All it takes to get started is to refrain from harvesting the entire plant. Pick and eat leaves and flowers as you can in the Spring and as your curry leaf plants begin to flower more than you can keep up with just let nature run its course. Every flower will become a seed pod full of many seeds. Instead of clearing what you might think of as debris, simply let the seed pods dry out naturally and fall back to the earth.

The stems and uneaten leaves of the plants will become a natural fertilizer and mulch as they die and return to the earth. If you keep your soil from drying out too much, you will be given another crop of curry leaf in Autumn that you didn’t have to plant! A crop such as this can easily take over a garden bed and produce continual greens for many seasons.

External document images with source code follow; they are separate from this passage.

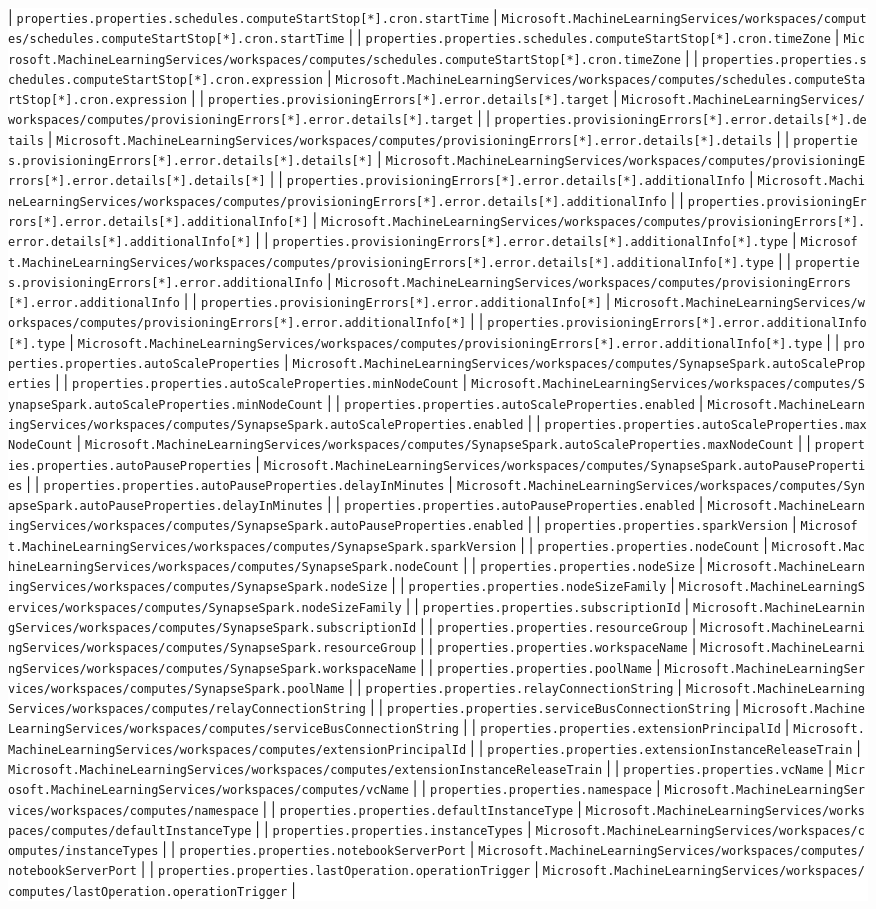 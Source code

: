 | `properties.properties.schedules.computeStartStop[*].cron.startTime` | `Microsoft.MachineLearningServices/workspaces/computes/schedules.computeStartStop[*].cron.startTime` |
| `properties.properties.schedules.computeStartStop[*].cron.timeZone` | `Microsoft.MachineLearningServices/workspaces/computes/schedules.computeStartStop[*].cron.timeZone` |
| `properties.properties.schedules.computeStartStop[*].cron.expression` | `Microsoft.MachineLearningServices/workspaces/computes/schedules.computeStartStop[*].cron.expression` |
| `properties.provisioningErrors[*].error.details[*].target` | `Microsoft.MachineLearningServices/workspaces/computes/provisioningErrors[*].error.details[*].target` |
| `properties.provisioningErrors[*].error.details[*].details` | `Microsoft.MachineLearningServices/workspaces/computes/provisioningErrors[*].error.details[*].details` |
| `properties.provisioningErrors[*].error.details[*].details[*]` | `Microsoft.MachineLearningServices/workspaces/computes/provisioningErrors[*].error.details[*].details[*]` |
| `properties.provisioningErrors[*].error.details[*].additionalInfo` | `Microsoft.MachineLearningServices/workspaces/computes/provisioningErrors[*].error.details[*].additionalInfo` |
| `properties.provisioningErrors[*].error.details[*].additionalInfo[*]` | `Microsoft.MachineLearningServices/workspaces/computes/provisioningErrors[*].error.details[*].additionalInfo[*]` |
| `properties.provisioningErrors[*].error.details[*].additionalInfo[*].type` | `Microsoft.MachineLearningServices/workspaces/computes/provisioningErrors[*].error.details[*].additionalInfo[*].type` |
| `properties.provisioningErrors[*].error.additionalInfo` | `Microsoft.MachineLearningServices/workspaces/computes/provisioningErrors[*].error.additionalInfo` |
| `properties.provisioningErrors[*].error.additionalInfo[*]` | `Microsoft.MachineLearningServices/workspaces/computes/provisioningErrors[*].error.additionalInfo[*]` |
| `properties.provisioningErrors[*].error.additionalInfo[*].type` | `Microsoft.MachineLearningServices/workspaces/computes/provisioningErrors[*].error.additionalInfo[*].type` |
| `properties.properties.autoScaleProperties` | `Microsoft.MachineLearningServices/workspaces/computes/SynapseSpark.autoScaleProperties` |
| `properties.properties.autoScaleProperties.minNodeCount` | `Microsoft.MachineLearningServices/workspaces/computes/SynapseSpark.autoScaleProperties.minNodeCount` |
| `properties.properties.autoScaleProperties.enabled` | `Microsoft.MachineLearningServices/workspaces/computes/SynapseSpark.autoScaleProperties.enabled` |
| `properties.properties.autoScaleProperties.maxNodeCount` | `Microsoft.MachineLearningServices/workspaces/computes/SynapseSpark.autoScaleProperties.maxNodeCount` |
| `properties.properties.autoPauseProperties` | `Microsoft.MachineLearningServices/workspaces/computes/SynapseSpark.autoPauseProperties` |
| `properties.properties.autoPauseProperties.delayInMinutes` | `Microsoft.MachineLearningServices/workspaces/computes/SynapseSpark.autoPauseProperties.delayInMinutes` |
| `properties.properties.autoPauseProperties.enabled` | `Microsoft.MachineLearningServices/workspaces/computes/SynapseSpark.autoPauseProperties.enabled` |
| `properties.properties.sparkVersion` | `Microsoft.MachineLearningServices/workspaces/computes/SynapseSpark.sparkVersion` |
| `properties.properties.nodeCount` | `Microsoft.MachineLearningServices/workspaces/computes/SynapseSpark.nodeCount` |
| `properties.properties.nodeSize` | `Microsoft.MachineLearningServices/workspaces/computes/SynapseSpark.nodeSize` |
| `properties.properties.nodeSizeFamily` | `Microsoft.MachineLearningServices/workspaces/computes/SynapseSpark.nodeSizeFamily` |
| `properties.properties.subscriptionId` | `Microsoft.MachineLearningServices/workspaces/computes/SynapseSpark.subscriptionId` |
| `properties.properties.resourceGroup` | `Microsoft.MachineLearningServices/workspaces/computes/SynapseSpark.resourceGroup` |
| `properties.properties.workspaceName` | `Microsoft.MachineLearningServices/workspaces/computes/SynapseSpark.workspaceName` |
| `properties.properties.poolName` | `Microsoft.MachineLearningServices/workspaces/computes/SynapseSpark.poolName` |
| `properties.properties.relayConnectionString` | `Microsoft.MachineLearningServices/workspaces/computes/relayConnectionString` |
| `properties.properties.serviceBusConnectionString` | `Microsoft.MachineLearningServices/workspaces/computes/serviceBusConnectionString` |
| `properties.properties.extensionPrincipalId` | `Microsoft.MachineLearningServices/workspaces/computes/extensionPrincipalId` |
| `properties.properties.extensionInstanceReleaseTrain` | `Microsoft.MachineLearningServices/workspaces/computes/extensionInstanceReleaseTrain` |
| `properties.properties.vcName` | `Microsoft.MachineLearningServices/workspaces/computes/vcName` |
| `properties.properties.namespace` | `Microsoft.MachineLearningServices/workspaces/computes/namespace` |
| `properties.properties.defaultInstanceType` | `Microsoft.MachineLearningServices/workspaces/computes/defaultInstanceType` |
| `properties.properties.instanceTypes` | `Microsoft.MachineLearningServices/workspaces/computes/instanceTypes` |
| `properties.properties.notebookServerPort` | `Microsoft.MachineLearningServices/workspaces/computes/notebookServerPort` |
| `properties.properties.lastOperation.operationTrigger` | `Microsoft.MachineLearningServices/workspaces/computes/lastOperation.operationTrigger` |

You want to keep some diversity in your garden to keep your soil nutrients in balance, much like a typical farmer would rotate crops. Adding a bean or pea trellis is a great way to fix nitrogen into your soil for instance. Better yet, use a natural trellis made of sunflowers! You may need to help natural selection out a bit and thin your sunflowers if you don’t harvest all the seeds in a given year, however wildlife does a pretty good job at eating the bulk of seeds you may leave out during the winter if you are in close proximity to a forest area.

After your first season if you are having trouble keeping a certain crop alive in your specific conditions simply accept that it isn’t an ideal part of your system and focus on allowing the plants that are thriving to propagate. If you cannot go without these less-than-ideal crops, keep a conventional bed as well with your must-have veggies that don’t perform well in your food forest.

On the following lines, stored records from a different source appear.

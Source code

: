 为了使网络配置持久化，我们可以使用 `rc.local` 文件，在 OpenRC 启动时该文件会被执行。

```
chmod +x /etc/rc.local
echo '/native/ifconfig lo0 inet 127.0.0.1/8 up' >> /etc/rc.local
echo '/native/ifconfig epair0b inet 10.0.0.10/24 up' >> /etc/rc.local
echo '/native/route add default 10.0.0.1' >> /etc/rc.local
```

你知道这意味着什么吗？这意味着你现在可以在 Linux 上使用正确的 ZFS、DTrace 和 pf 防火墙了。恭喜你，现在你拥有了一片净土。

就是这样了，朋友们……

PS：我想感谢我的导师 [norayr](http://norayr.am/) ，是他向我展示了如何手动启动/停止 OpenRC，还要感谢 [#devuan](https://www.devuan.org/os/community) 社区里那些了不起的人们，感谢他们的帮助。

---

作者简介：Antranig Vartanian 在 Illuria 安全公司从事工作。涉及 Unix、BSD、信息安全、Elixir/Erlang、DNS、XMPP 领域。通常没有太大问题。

There are no rules written in stone. If you can make something work in your environment then do it!

We seem to forget that open pollinated heirlooms have the ability to produce food year after year without any intervention from man. A food-producing system that doesn’t need us to take care of it! What could be better? Let’s develop as much land like this as we possibly can. This has the potential to change the world for future generations. Can you imagine abolishing hunger with healthy sustenance sustaining in every neighborhood?

For further information on organic gardening, get in touch with Vandana at 9535025938 or send in a mail at [email protected]

Happy Gardening!!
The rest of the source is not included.